Work to be completed
Return each record word for word and omit the pictures.
....
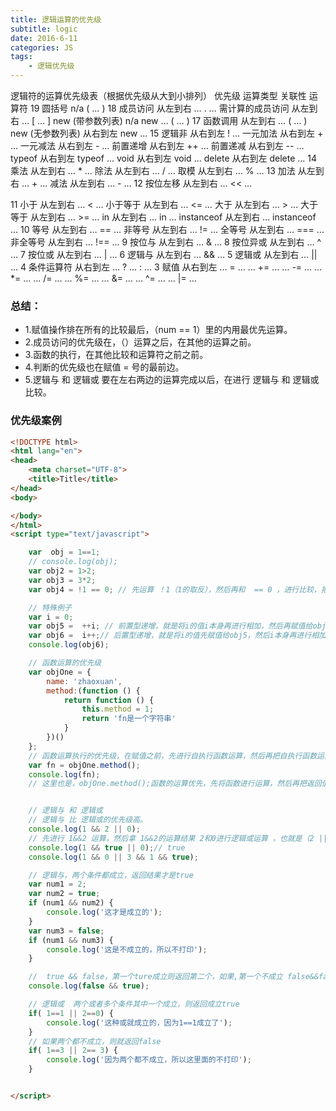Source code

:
 ```yaml
---
title: 逻辑运算的优先级
subtitle: logic
date: 2016-6-11
categories: JS
tags:
    - 逻辑优先级
---
```

逻辑符的运算优先级表（根据优先级从大到小排列）
优先级	运算类型	关联性	运算符
19	圆括号	n/a	( … )
18	成员访问	从左到右	… . …
    需计算的成员访问	从左到右	… [ … ]
    new (带参数列表)	n/a	new … ( … )
17	函数调用	从左到右	… ( … )
    new (无参数列表)	从右到左	new …
15	逻辑非	从右到左	! …
    一元加法	从右到左	+ …
    一元减法	从右到左	- …
    前置递增	从右到左	++ …
    前置递减	从右到左	-- …
    typeof	从右到左	typeof …
    void	从右到左	void …
    delete	从右到左	delete …
14	乘法	从左到右	… * …
    除法	从左到右	… / …
    取模	从左到右	… % …
13	加法	从左到右	… + …
    减法	从左到右	… - …
12	按位左移	从左到右	… << …

11	小于	从左到右	… < …
    小于等于	从左到右	… <= …
    大于	从左到右	… > …
    大于等于	从左到右	… >= …
    in	从左到右	… in …
    instanceof	从左到右	… instanceof …
10	等号	从左到右	… == …
    非等号	从左到右	… != …
    全等号	从左到右	… === …
    非全等号	从左到右	… !== …
9	按位与	从左到右	… & …
8	按位异或	从左到右	… ^ …
7	按位或	从左到右	… | …
6	逻辑与	从左到右	… && …
5	逻辑或	从左到右	… || …
4	条件运算符	从右到左	… ? … : …
3	赋值	从右到左	… = …
… += …
… -= …
… *= …
… /= …
… %= …
… &= …
… ^= …
… |= …

### 总结：
+ 1.赋值操作排在所有的比较最后，（num == 1）里的内用最优先运算。
+ 2.成员访问的优先级在，（）运算之后，在其他的运算之前。 
+ 3.函数的执行，在其他比较和运算符之前之前。
+ 4.判断的优先级也在赋值 = 号的最前边。
+ 5.逻辑与 和 逻辑或 要在左右两边的运算完成以后，在进行 逻辑与 和 逻辑或 比较。

### 优先级案例
```html
<!DOCTYPE html>
<html lang="en">
<head>
    <meta charset="UTF-8">
    <title>Title</title>
</head>
<body>

</body>
</html>
<script type="text/javascript">

    var  obj = 1==1;
    // console.log(obj);
    var obj2 = 1>2;
    var obj3 = 3*2;
    var obj4 = !1 == 0; // 先运算 ！1（1的取反），然后再和  == 0 ，进行比较，把比较的结果值赋给obj4

    // 特殊例子
    var i = 0;
    var obj5 =  ++i; // 前置型递增，就是将i的值i本身再进行相加，然后再赋值给obj5
    var obj6 =  i++;// 后置型递增，就是将i的值先赋值给obj5，然后i本身再进行相加
    console.log(obj6);

    // 函数运算的优先级
    var objOne = {
        name: 'zhaoxuan',
        method:(function () {
            return function () {
                this.method = 1;
                return 'fn是一个字符串'
            }
        })()
    };
    // 函数运算执行的优先级，在赋值之前，先进行自执行函数运算，然后再把自执行函数运算的返回值，赋值给obj.method属性。
    var fn = objOne.method();
    console.log(fn);
    // 这里也是，objOne.method();函数的运算优先，先将函数进行运算，然后再把返回值给fn，fn现在的值就是字符串‘fn是一个字符串’


    // 逻辑与 和 逻辑或
    // 逻辑与 比 逻辑或的优先级高。
    console.log(1 && 2 || 0);
    // 先进行 1&&2 运算，然后拿 1&&2的运算结果 2和0进行逻辑或运算 ，也就是（2 || 0）。
    console.log(1 && true || 0);// true
    console.log(1 && 0 || 3 && 1 && true);

    // 逻辑与，两个条件都成立，返回结果才是true
    var num1 = 2;
    var num2 = true;
    if (num1 && num2) {
        console.log('这才是成立的');
    }
    var num3 = false;
    if (num1 && num3) {
        console.log('这是不成立的，所以不打印');
    }

    //  true && false，第一个ture成立则返回第二个，如果,第一个不成立 false&&false，则直接返回第一个
    console.log(false && true);

    // 逻辑或  两个或者多个条件其中一个成立，则返回成立true
    if( 1==1 || 2==0) {
        console.log('这种或就成立的，因为1==1成立了');
    }
    // 如果两个都不成立，则就返回false
    if( 1==3 || 2== 3) {
        console.log('因为两个都不成立，所以这里面的不打印');
    }


</script>
```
....
Response below
Source code

:
 ```yaml
---
title: 逻辑运算的优先级
subtitle: logic
date: 2016-6-11
categories: JS
tags:
    - 逻辑优先级
---
```

逻辑符的运算优先级表（根据优先级从大到小排列）
优先级	运算类型	关联性	运算符
19	圆括号	n/a	( … )
18	成员访问	从左到右	… . …
    需计算的成员访问	从左到右	… [ … ]
    new (带参数列表)	n/a	new … ( … )
17	函数调用	从左到右	… ( … )
    new (无参数列表)	从右到左	new …
15	逻辑非	从右到左	! …
    一元加法	从右到左	+ …
    一元减法	从右到左	- …
    前置递增	从右到左	++ …
    前置递减	从右到左	-- …
    typeof	从右到左	typeof …
    void	从右到左	void …
    delete	从右到左	delete …
14	乘法	从左到右	… * …
    除法	从左到右	… / …
    取模	从左到右	… % …
13	加法	从左到右	… + …
    减法	从左到右	… - …
12	按位左移	从左到右	… << …

11	小于	从左到右	… < …
    小于等于	从左到右	… <= …
    大于	从左到右	… > …
    大于等于	从左到右	… >= …
    in	从左到右	… in …
    instanceof	从左到右	… instanceof …
10	等号	从左到右	… == …
    非等号	从左到右	… != …
    全等号	从左到右	… === …
    非全等号	从左到右	… !== …
9	按位与	从左到右	… & …
8	按位异或	从左到右	… ^ …
7	按位或	从左到右	… | …
6	逻辑与	从左到右	… && …
5	逻辑或	从左到右	… || …
4	条件运算符	从右到左	… ? … : …
3	赋值	从右到左	… = …
… += …
… -= …
… *= …
… /= …
… %= …
… &= …
… ^= …
… |= …

### 总结：
+ 1.赋值操作排在所有的比较最后，（num == 1）里的内用最优先运算。
+ 2.成员访问的优先级在，（）运算之后，在其他的运算之前。 
+ 3.函数的执行，在其他比较和运算符之前之前。
+ 4.判断的优先级也在赋值 = 号的最前边。
+ 5.逻辑与 和 逻辑或 要在左右两边的运算完成以后，在进行 逻辑与 和 逻辑或 比较。

### 优先级案例
```html
<!DOCTYPE html>
<html lang="en">
<head>
    <meta charset="UTF-8">
    <title>Title</title>
</head>
<body>

</body>
</html>
<script type="text/javascript">

    var  obj = 1==1;
    // console.log(obj);
    var obj2 = 1>2;
    var obj3 = 3*2;
    var obj4 = !1 == 0; // 先运算 ！1（1的取反），然后再和  == 0 ，进行比较，把比较的结果值赋给obj4

    // 特殊例子
    var i = 0;
    var obj5 =  ++i; // 前置型递增，就是将i的值i本身再进行相加，然后再赋值给obj5
    var obj6 =  i++;// 后置型递增，就是将i的值先赋值给obj5，然后i本身再进行相加
    console.log(obj6);

    // 函数运算的优先级
    var objOne = {
        name: 'zhaoxuan',
        method:(function () {
            return function () {
                this.method = 1;
                return 'fn是一个字符串'
            }
        })()
    };
    // 函数运算执行的优先级，在赋值之前，先进行自执行函数运算，然后再把自执行函数运算的返回值，赋值给obj.method属性。
    var fn = objOne.method();
    console.log(fn);
    // 这里也是，objOne.method();函数的运算优先，先将函数进行运算，然后再把返回值给fn，fn现在的值就是字符串‘fn是一个字符串’


    // 逻辑与 和 逻辑或
    // 逻辑与 比 逻辑或的优先级高。
    console.log(1 && 2 || 0);
    // 先进行 1&&2 运算，然后拿 1&&2的运算结果 2和0进行逻辑或运算 ，也就是（2 || 0）。
    console.log(1 && true || 0);// true
    console.log(1 && 0 || 3 && 1 && true);

    // 逻辑与，两个条件都成立，返回结果才是true
    var num1 = 2;
    var num2 = true;
    if (num1 && num2) {
        console.log('这才是成立的');
    }
    var num3 = false;
    if (num1 && num3) {
        console.log('这是不成立的，所以不打印');
    }

    //  true && false，第一个ture成立则返回第二个，如果,第一个不成立 false&&false，则直接返回第一个
    console.log(false && true);

    // 逻辑或  两个或者多个条件其中一个成立，则返回成立true
    if( 1==1 || 2==0) {
        console.log('这种或就成立的，因为1==1成立了');
    }
    // 如果两个都不成立，则就返回false
    if( 1==3 || 2== 3) {
        console.log('因为两个都不成立，所以这里面的不打印');
    }


</script>
```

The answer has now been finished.